» **What you have to do**:
Every entry in the following data should be output exactly.

════════

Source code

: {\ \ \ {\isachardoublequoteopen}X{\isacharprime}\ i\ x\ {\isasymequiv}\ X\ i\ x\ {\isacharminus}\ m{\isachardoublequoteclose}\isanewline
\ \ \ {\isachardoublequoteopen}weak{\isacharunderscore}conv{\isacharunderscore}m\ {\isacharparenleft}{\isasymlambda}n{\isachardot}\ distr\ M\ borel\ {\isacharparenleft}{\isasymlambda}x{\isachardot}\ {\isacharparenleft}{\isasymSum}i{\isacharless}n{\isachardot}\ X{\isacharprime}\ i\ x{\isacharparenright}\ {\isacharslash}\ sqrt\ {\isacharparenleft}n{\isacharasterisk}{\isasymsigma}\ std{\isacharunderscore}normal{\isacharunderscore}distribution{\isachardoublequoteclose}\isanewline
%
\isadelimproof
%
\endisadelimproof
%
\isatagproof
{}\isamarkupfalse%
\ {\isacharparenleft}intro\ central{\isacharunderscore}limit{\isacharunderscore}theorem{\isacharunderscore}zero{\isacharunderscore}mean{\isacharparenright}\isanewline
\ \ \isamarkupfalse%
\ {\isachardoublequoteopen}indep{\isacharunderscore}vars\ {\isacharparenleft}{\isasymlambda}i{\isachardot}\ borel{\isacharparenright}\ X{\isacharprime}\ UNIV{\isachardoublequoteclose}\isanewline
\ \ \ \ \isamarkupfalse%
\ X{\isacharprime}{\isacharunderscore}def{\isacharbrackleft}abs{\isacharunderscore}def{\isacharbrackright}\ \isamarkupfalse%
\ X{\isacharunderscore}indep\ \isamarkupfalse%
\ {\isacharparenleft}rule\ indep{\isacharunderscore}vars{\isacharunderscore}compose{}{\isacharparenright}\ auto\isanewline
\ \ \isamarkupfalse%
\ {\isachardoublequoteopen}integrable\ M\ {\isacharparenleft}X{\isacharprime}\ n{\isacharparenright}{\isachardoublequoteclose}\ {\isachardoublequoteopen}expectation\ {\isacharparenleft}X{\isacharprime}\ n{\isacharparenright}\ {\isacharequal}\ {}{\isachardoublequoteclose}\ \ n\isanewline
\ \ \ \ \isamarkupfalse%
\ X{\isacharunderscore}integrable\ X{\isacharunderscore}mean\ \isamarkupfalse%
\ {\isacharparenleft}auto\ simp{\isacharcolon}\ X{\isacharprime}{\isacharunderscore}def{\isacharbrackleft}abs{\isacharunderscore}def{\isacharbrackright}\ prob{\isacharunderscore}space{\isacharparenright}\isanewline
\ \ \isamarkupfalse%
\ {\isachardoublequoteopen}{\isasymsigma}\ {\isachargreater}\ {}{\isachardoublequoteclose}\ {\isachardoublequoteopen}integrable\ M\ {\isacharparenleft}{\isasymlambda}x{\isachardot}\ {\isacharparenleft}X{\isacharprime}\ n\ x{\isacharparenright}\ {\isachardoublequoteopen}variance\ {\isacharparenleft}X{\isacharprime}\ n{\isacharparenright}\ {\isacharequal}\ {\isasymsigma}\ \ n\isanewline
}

════════

» **Task output**:
Source code

: {\ \ \ {\isachardoublequoteopen}X{\isacharprime}\ i\ x\ {\isasymequiv}\ X\ i\ x\ {\isacharminus}\ m{\isachardoublequoteclose}\isanewline
\ \ \ {\isachardoublequoteopen}weak{\isacharunderscore}conv{\isacharunderscore}m\ {\isacharparenleft}{\isasymlambda}n{\isachardot}\ distr\ M\ borel\ {\isacharparenleft}{\isasymlambda}x{\isachardot}\ {\isacharparenleft}{\isasymSum}i{\isacharless}n{\isachardot}\ X{\isacharprime}\ i\ x{\isacharparenright}\ {\isacharslash}\ sqrt\ {\isacharparenleft}n{\isacharasterisk}{\isasymsigma}\ std{\isacharunderscore}normal{\isacharunderscore}distribution{\isachardoublequoteclose}\isanewline
%
\isadelimproof
%
\endisadelimproof
%
\isatagproof
{}\isamarkupfalse%
\ {\isacharparenleft}intro\ central{\isacharunderscore}limit{\isacharunderscore}theorem{\isacharunderscore}zero{\isacharunderscore}mean{\isacharparenright}\isanewline
\ \ \isamarkupfalse%
\ {\isachardoublequoteopen}indep{\isacharunderscore}vars\ {\isacharparenleft}{\isasymlambda}i{\isachardot}\ borel{\isacharparenright}\ X{\isacharprime}\ UNIV{\isachardoublequoteclose}\isanewline
\ \ \ \ \isamarkupfalse%
\ X{\isacharprime}{\isacharunderscore}def{\isacharbrackleft}abs{\isacharunderscore}def{\isacharbrackright}\ \isamarkupfalse%
\ X{\isacharunderscore}indep\ \isamarkupfalse%
\ {\isacharparenleft}rule\ indep{\isacharunderscore}vars{\isacharunderscore}compose{}{\isacharparenright}\ auto\isanewline
\ \ \isamarkupfalse%
\ {\isachardoublequoteopen}integrable\ M\ {\isacharparenleft}X{\isacharprime}\ n{\isacharparenright}{\isachardoublequoteclose}\ {\isachardoublequoteopen}expectation\ {\isacharparenleft}X{\isacharprime}\ n{\isacharparenright}\ {\isacharequal}\ {}{\isachardoublequoteclose}\ \ n\isanewline
\ \ \ \ \isamarkupfalse%
\ X{\isacharunderscore}integrable\ X{\isacharunderscore}mean\ \isamarkupfalse%
\ {\isacharparenleft}auto\ simp{\isacharcolon}\ X{\isacharprime}{\isacharunderscore}def{\isacharbrackleft}abs{\isacharunderscore}def{\isacharbrackright}\ prob{\isacharunderscore}space{\isacharparenright}\isanewline
\ \ \isamarkupfalse%
\ {\isachardoublequoteopen}{\isasymsigma}\ {\isachargreater}\ {}{\isachardoublequoteclose}\ {\isachardoublequoteopen}integrable\ M\ {\isacharparenleft}{\isasymlambda}x{\isachardot}\ {\isacharparenleft}X{\isacharprime}\ n\ x{\isacharparenright}\ {\isachardoublequoteopen}variance\ {\isacharparenleft}X{\isacharprime}\ n{\isacharparenright}\ {\isacharequal}\ {\isasymsigma}\ \ n\isanewline
}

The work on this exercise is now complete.